Using a personal email account is legal, as long as the government official sends the correspondence to his or her government email account within 20 days — a law that was amended in 2014 after Mrs. Clinton’s notorious use of a private email server in office, which contributed to Mr. Trump’s accusations of “Crooked Hillary” and campaign chants to “lock her up.”
White House press secretary Sarah Huckabee Sanders said the use of private email accounts by West Wing employees is “very limited” and strongly discouraged.
“White House counsel has instructed all White House staff to use their government email for official business, and only use that email,” she said. “We get instructed on this one pretty regularly.”

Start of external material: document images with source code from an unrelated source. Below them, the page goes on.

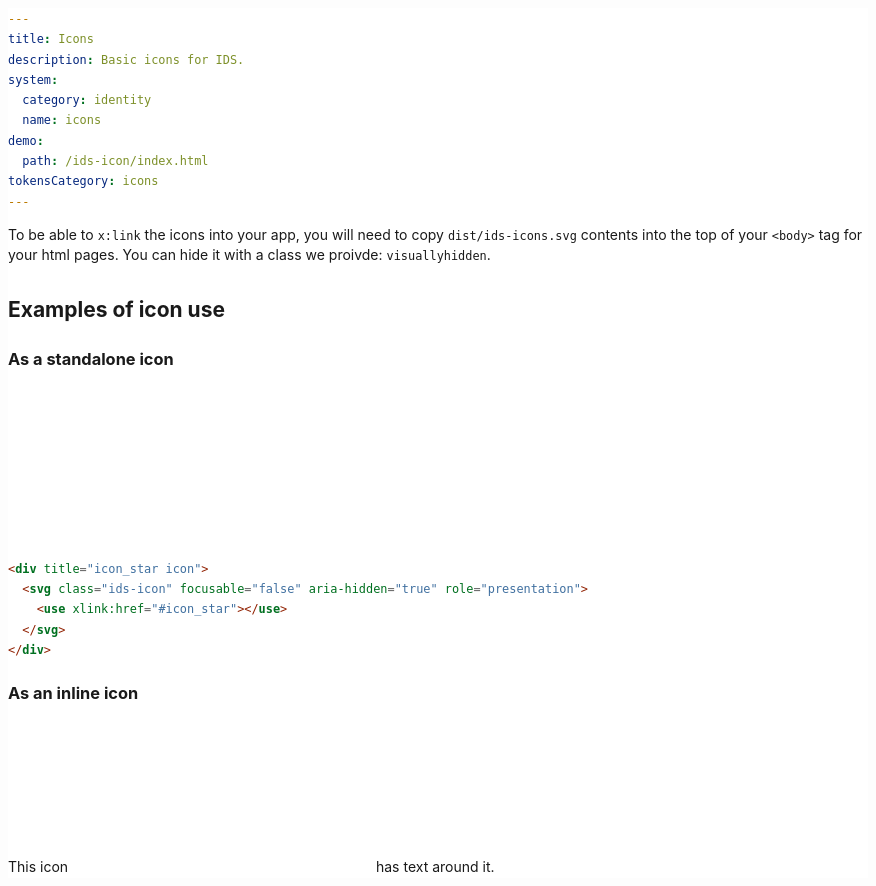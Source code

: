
 ```yaml
---
title: Icons
description: Basic icons for IDS.
system:
  category: identity
  name: icons
demo:
  path: /ids-icon/index.html
tokensCategory: icons
---
```




To be able to `x:link` the icons into your app, you will need to copy `dist/ids-icons.svg` contents into the top of your `<body>` tag for your html pages. You can hide it with a class we proivde: `visuallyhidden`.

## Examples of icon use

### As a standalone icon


<div class="example">
  <div title="icon_star icon">
    <svg class="ids-icon" focusable="false" aria-hidden="true" role="presentation">
      <use xlink:href="#icon_star"></use>
    </svg>
  </div>
</div>


```html
<div title="icon_star icon">
  <svg class="ids-icon" focusable="false" aria-hidden="true" role="presentation">
    <use xlink:href="#icon_star"></use>
  </svg>
</div>
```

### As an inline icon


<div class="example">
  This icon
  <span title="icon_star icon">
    <svg class="ids-icon" focusable="false" aria-hidden="true" role="presentation">
      <use xlink:href="#icon_star"></use>
    </svg>
  </span>
  has text around it.
</div>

Also Monday, Newsweek reported that Ivanka Trump, the president’s daughter and Mr. Kushner’s wife, used a personal email account to communicate with a member of the Trump’s administration, a month before she officially accepted a job as a presidential adviser.
The watchdog group American Oversight obtained documents through the Freedom of Information Act that show Ms. Trump used a personal email account to email Small Business Administration head Linda McMahon in February. She wrote that she wanted to “explore opportunities to collaborate” with Ms. McMahon’s department on “women’s entrepreneurship,” according to the report.
Politico reported that Mr. Kushner and his wife set up their private family domain late last year before moving to Washington from New York.
Mr. Cummings noted that he and former Committee Chairman Jason Chaffetz asked White House Counsel Don McGahn on March 8 whether any senior White House officials used unofficial email accounts to conduct official business. On April 11, he said, White House Director of Legislative Affairs Marc Short sent a response stating: “There are no senior officials covered by the PRA [Presidential Records Act] with multiple accounts.”
“This statement appears to be inaccurate,” Mr. Cummings wrote to Mr. Kushner, “although it is possible that Mr. Short was referring to senior officials with multiple official governmental email accounts and that he did not know about your personal email account at the time he wrote this letter to the Committee.”
In addition to requesting the preservation of documents, Mr. Cummings asked Mr. Kushner to provide email addresses for all private accounts he used to conduct official business, a list of all emails he sent or received on non-governmental accounts to conduct official business, and information about the security of the private domain he and his wife have been using.